From: rusin@vesuvius.math.niu.edu (Dave Rusin)
Subject: Re: Conjugacy Classes of GL(n,F)
Date: 11 Nov 1999 00:12:06 GMT
Newsgroups: sci.math
In article <3821A826.65533AD8@giemsch.de>,
Peer Giemsch wrote:
>Let S be a Sylow p-subgroup of GL(n,q), the full
>linear group of dimension n over the field of q elements, where
>q is a power of a prime p.
>My problem is to count the number of conjugacy classes of S or
>to give a lower/upper bound.
>Any idea ??
Count elements (and think about orders of elements) to show that
S is (conjugate to) the set of upper-triangular matrices (with
1's on the diagonal).
Now view S as being the set of all matrices M with the following
properties (F is the field GF(q), e_1, ..., e_n are the standard
basis vectors of R^n):
M acts trivially on the subspace F*e1
M acts trivially on the quotient space (F*e1 + F*e2)/(F*e1)
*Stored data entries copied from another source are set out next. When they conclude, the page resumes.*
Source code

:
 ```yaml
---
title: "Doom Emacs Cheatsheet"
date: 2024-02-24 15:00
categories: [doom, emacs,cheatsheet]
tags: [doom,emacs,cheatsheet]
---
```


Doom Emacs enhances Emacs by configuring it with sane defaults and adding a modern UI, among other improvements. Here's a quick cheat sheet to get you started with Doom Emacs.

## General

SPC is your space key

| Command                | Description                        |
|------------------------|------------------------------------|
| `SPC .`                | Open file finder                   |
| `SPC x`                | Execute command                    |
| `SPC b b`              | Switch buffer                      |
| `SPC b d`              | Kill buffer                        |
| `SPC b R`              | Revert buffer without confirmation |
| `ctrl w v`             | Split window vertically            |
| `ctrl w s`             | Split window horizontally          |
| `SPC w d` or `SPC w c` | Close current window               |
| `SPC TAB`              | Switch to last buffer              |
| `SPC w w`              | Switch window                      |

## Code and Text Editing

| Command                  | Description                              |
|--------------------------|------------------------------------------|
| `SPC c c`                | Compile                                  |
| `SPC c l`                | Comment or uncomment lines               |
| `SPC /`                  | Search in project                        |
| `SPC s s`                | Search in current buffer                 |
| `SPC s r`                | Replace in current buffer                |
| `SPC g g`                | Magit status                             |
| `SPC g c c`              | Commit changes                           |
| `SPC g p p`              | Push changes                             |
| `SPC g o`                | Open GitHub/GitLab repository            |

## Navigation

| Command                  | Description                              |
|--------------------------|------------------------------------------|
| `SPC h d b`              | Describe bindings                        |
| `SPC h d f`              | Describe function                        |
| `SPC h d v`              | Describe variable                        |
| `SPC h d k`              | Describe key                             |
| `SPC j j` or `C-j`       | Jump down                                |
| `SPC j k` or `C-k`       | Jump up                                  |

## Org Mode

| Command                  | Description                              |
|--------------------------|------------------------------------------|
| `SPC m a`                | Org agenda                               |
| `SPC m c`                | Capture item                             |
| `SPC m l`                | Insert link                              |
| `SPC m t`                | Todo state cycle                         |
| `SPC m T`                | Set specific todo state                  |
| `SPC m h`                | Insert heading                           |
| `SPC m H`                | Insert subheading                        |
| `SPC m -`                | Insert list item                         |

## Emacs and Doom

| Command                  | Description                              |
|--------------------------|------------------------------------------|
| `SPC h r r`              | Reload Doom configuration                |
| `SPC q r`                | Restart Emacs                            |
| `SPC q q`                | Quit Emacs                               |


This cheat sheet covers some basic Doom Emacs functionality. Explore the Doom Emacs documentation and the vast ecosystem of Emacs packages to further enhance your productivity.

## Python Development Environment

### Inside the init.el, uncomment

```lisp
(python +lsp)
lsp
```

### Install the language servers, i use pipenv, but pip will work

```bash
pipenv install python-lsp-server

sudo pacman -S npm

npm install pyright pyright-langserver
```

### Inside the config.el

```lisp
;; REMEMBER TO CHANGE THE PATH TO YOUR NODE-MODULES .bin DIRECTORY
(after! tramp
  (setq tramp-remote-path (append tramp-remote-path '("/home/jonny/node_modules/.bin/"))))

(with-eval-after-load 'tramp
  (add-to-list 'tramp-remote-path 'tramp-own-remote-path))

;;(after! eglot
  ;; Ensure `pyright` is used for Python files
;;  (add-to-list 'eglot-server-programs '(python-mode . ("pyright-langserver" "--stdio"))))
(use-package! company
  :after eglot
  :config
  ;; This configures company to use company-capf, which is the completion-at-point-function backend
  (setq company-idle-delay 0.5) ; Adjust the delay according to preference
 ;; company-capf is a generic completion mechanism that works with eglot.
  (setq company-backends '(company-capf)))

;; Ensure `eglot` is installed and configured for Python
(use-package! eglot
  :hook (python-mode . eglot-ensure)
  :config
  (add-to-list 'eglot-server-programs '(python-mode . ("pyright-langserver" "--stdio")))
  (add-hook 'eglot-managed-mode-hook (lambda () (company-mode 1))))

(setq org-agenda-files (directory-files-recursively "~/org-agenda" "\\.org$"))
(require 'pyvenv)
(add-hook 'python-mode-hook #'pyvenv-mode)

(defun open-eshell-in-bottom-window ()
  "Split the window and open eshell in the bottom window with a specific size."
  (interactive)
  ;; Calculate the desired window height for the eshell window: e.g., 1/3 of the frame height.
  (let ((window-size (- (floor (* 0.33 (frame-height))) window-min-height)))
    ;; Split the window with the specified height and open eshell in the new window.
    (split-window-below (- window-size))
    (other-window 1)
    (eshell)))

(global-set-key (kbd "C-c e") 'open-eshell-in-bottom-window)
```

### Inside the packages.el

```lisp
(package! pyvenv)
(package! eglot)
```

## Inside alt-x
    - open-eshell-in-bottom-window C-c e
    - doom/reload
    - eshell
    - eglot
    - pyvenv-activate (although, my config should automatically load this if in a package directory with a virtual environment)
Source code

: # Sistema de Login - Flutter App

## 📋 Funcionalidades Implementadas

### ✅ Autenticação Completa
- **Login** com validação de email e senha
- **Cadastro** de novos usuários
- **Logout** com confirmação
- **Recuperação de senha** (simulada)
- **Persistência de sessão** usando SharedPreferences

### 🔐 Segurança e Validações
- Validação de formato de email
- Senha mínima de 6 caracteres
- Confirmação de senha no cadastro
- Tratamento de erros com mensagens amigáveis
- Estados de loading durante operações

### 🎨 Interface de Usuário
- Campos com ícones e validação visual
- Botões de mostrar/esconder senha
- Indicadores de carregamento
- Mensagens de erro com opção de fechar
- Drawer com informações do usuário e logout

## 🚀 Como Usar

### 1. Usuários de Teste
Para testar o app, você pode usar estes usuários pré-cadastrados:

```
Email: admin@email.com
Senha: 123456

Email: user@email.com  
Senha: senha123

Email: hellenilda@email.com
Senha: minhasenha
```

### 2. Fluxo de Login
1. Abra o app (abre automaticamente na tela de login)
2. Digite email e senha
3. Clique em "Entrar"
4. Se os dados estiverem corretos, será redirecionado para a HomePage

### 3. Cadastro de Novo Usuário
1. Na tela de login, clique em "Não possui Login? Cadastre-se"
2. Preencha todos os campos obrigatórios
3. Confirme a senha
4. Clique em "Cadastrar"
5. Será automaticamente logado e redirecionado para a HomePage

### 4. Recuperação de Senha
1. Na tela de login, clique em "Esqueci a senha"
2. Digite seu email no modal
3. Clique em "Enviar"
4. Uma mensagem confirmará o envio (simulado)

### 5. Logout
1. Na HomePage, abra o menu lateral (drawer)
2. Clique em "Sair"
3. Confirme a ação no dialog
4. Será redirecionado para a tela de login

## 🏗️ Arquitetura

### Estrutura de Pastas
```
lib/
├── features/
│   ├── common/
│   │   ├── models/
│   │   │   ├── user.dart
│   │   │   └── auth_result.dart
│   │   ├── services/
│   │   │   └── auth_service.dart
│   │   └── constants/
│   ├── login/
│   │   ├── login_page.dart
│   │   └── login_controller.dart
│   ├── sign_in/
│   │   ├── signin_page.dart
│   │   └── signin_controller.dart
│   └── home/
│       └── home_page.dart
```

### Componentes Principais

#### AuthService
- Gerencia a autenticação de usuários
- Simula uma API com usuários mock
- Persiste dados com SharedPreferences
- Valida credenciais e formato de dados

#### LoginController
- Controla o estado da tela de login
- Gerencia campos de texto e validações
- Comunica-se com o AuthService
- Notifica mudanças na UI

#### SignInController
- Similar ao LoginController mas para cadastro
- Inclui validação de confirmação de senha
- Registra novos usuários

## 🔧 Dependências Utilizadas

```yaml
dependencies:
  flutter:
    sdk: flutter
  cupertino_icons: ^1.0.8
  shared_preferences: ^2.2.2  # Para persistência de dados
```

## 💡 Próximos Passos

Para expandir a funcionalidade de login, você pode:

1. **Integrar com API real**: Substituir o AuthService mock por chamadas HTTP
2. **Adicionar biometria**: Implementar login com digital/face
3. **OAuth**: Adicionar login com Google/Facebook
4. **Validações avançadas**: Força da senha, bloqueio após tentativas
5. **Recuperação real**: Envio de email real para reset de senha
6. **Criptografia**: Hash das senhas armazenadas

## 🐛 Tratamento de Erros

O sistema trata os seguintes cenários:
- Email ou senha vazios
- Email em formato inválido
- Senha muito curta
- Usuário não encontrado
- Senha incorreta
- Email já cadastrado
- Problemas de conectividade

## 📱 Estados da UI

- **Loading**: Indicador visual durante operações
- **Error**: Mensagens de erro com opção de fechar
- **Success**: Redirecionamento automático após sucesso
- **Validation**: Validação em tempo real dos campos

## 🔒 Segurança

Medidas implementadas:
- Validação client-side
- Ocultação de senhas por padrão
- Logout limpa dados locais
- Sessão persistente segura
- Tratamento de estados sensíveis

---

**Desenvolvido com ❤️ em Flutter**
M acts trivially on the quotient space (F*e1+F*e2+F*e3))/(F*e1+F*e2))
etc.
In other words, we have a maximal chain of subspaces
(0) < F* e1 < (F*e1 + F*e2) < ... < F^n
with the property that M acts trivially on each quotient V_i / V_(i-1).
It is easy to check that the given chain is the only such chain on which
S acts in this way.
Next observe that conjugation in GL(n,q) amounts to a change of basis,
so that a subgroup T of GL(n,q) is conjugate to S iff there is
a maximal chain of subspaces (0) < V1 < V2 < ... < F^n for which T is
precisely the set of all matrices which fix each V_i setwise and act
trivially on each quotient V_i / V_(i-1).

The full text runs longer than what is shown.